Rome était en guerre avec Carthage. La république carthaginoise, prospère et puissante, dont la renommée grandissait chaque jour, portait ombrage à l’intraitable fierté romaine. Telle fut la seule raison d’une guerre qui, connue sous le nom de guerre punique, dura plus de cent ans et se termina par la ruine de Carthage.

Vers l’an 256 avant Jésus-Christ, le consul Régulus, général romain, fut fait prisonnier par les Carthaginois. Ceux-ci promirent à ce général de le mettre en liberté, s’il voulait retourner à Rome en disant que les troupes carthaginoises étaient plus nombreuses et plus fortes que les armées romaines et que Rome avait tout avantage à faire la paix au plus tôt.

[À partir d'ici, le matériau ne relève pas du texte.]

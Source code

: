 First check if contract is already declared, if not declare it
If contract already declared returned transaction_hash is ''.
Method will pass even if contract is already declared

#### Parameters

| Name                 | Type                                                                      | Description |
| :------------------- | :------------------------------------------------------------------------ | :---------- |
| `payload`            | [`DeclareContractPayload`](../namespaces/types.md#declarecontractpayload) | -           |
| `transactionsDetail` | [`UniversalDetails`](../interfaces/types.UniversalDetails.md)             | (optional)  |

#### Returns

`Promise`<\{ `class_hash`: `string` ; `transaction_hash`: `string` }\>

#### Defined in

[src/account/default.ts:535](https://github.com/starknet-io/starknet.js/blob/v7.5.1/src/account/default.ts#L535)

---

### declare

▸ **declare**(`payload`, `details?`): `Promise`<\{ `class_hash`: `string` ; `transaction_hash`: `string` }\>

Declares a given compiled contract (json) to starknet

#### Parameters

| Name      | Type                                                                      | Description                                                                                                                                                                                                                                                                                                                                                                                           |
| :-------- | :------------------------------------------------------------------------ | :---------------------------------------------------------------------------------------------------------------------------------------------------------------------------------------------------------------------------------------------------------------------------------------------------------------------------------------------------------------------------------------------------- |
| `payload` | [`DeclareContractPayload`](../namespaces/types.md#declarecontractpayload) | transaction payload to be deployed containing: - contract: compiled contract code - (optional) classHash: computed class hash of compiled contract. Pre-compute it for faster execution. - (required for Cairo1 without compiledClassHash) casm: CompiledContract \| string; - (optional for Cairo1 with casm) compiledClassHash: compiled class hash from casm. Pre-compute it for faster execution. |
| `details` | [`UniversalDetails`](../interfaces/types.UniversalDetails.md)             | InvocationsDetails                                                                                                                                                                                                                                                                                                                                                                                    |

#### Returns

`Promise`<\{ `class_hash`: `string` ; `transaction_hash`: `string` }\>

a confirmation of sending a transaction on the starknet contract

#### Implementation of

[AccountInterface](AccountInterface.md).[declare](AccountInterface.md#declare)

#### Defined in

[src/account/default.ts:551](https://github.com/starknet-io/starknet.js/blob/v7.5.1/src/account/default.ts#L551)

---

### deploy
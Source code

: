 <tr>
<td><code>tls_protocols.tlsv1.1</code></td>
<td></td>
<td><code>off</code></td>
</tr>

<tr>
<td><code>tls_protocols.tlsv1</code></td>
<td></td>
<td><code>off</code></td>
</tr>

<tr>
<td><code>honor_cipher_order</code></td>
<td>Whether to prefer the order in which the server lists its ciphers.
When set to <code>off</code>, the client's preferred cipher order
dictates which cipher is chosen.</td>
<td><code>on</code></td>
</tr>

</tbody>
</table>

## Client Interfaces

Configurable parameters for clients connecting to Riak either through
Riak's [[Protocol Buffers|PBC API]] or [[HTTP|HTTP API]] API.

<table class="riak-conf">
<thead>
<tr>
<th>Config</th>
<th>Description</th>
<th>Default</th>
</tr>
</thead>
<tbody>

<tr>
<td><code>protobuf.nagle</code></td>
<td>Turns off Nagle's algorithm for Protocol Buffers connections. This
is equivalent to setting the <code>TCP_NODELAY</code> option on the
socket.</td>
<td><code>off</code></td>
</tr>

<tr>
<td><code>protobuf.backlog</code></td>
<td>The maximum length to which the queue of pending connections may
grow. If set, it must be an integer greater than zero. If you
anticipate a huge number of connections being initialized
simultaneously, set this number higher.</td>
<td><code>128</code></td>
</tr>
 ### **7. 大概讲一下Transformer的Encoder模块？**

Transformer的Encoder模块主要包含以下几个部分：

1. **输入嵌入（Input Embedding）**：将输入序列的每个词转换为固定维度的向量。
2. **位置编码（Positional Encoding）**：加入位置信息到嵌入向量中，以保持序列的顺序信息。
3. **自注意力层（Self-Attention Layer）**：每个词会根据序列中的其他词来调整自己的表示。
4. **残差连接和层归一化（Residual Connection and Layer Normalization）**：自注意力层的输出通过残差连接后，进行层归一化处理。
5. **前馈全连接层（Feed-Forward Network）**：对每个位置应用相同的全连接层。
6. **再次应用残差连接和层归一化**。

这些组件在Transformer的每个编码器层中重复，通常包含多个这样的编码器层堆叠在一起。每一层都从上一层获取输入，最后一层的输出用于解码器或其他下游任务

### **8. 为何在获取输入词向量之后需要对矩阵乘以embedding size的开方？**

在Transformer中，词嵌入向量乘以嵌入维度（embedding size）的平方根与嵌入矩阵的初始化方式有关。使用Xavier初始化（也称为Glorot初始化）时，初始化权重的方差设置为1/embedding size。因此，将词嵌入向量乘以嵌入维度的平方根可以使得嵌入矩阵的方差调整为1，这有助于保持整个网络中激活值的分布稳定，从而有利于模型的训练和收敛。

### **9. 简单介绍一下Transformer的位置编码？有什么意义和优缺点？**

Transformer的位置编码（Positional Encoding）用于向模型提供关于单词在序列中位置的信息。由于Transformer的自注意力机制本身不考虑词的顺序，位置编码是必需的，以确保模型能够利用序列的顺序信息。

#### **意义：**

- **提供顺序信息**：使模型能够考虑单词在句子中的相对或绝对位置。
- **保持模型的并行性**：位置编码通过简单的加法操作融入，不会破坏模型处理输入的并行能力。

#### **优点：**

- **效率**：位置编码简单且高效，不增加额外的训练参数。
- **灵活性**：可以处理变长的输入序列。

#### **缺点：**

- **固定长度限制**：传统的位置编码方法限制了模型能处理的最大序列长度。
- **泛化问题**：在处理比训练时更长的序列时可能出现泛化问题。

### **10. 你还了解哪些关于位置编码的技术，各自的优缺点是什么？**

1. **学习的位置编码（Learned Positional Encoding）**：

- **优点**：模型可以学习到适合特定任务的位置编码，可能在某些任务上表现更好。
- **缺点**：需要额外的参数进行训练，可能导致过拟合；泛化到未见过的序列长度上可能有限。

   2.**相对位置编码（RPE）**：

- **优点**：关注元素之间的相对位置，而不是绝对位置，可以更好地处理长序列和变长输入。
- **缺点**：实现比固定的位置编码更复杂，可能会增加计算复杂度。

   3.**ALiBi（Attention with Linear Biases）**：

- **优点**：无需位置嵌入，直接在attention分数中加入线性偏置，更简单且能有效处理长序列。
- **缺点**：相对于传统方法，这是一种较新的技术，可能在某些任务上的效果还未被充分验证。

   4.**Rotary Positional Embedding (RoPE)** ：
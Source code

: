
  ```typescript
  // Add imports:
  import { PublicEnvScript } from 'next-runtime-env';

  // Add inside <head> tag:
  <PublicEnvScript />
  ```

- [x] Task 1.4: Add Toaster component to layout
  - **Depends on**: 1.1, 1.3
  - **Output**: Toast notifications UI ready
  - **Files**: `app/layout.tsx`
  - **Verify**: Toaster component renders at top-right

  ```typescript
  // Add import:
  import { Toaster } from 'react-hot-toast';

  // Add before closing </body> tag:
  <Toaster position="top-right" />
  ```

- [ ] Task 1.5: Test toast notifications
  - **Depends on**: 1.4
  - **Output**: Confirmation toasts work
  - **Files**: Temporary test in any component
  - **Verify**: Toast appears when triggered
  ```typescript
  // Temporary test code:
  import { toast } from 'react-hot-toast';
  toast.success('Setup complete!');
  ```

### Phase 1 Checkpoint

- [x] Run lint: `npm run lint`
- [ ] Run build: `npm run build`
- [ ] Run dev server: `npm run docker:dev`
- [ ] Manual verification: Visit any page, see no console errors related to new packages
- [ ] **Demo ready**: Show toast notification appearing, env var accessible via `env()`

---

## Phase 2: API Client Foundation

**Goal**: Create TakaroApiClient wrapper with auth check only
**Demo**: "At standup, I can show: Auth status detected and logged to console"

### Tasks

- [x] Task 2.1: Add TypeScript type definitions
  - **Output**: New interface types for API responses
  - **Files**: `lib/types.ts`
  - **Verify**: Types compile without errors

On le prévint en même temps qu’à son retour, s’il avait échoué dans sa mission, il serait précipité du haut d’une montagne et roulé dans un tonneau garni de pointes de fer. Regulus part, promettant de revenir.

Arrivé à Rome, il enflamme le courage de ses concitoyens, les supplie héroïquement de ne pas faire la paix, les assurant que Carthage était aux abois, qu’un dernier effort de leur part l’anéantirait.

Fidèle à sa parole, après avoir résisté aux embrassements de sa femme Marcia et de ses enfants, aux supplications de tous ses amis, Regulus retourne à Carthage où l’attendait l’horrible supplice! ... Le dévouement sublime du général romain est bien fait pour frapper d’admiration les générations présentes et à venir.

Nous nous inclinons devant la grandeur d’âme de ce héros. Mais qu’il nous soit permis cependant de dire qu’il est dommage qu’un tel exemple d’abnégation et de fidélité ne nous soit pas donné à propos d’une chose plus juste et plus humaine que l’ambition effrénée et la fièvre de conquête qui possédaient l’empire romain d’alors.

Oui, c’est dommage que nous soyons obligés d’enregistrer un si beau renoncement dans les annales de la «FORCE» au lieu d’avoir à l’inscrire dans le livre d’or du «DROIT»; et nous avouons que cela enlève, à cet acte, beaucoup de valeur à nos yeux.

C’est dommage que le sublime sacrifice de ce général, par amour pour sa patrie, ne soit point une victoire de l’idéal moral sur la brutale injustice, de l’esprit sur la matière, de la vérité sur le mensonge et l’iniquité.

Et ne sommes-nous pas, ici, tout naturellement amenés à nous demander ce qu’est le véritable patriotisme?


Nous n’avons aucun doute que Régulus n’ait été considéré, après sa mort, comme le plus grand patriote du temps et qu’il n’ait enthousiasmé des milliers et des milliers de ses concitoyens. Si l’imprimerie avait été inventée à cette époque, nous aurions sûrement la biographie de Régulas et le récit documenté de ses exploits, avec son portrait...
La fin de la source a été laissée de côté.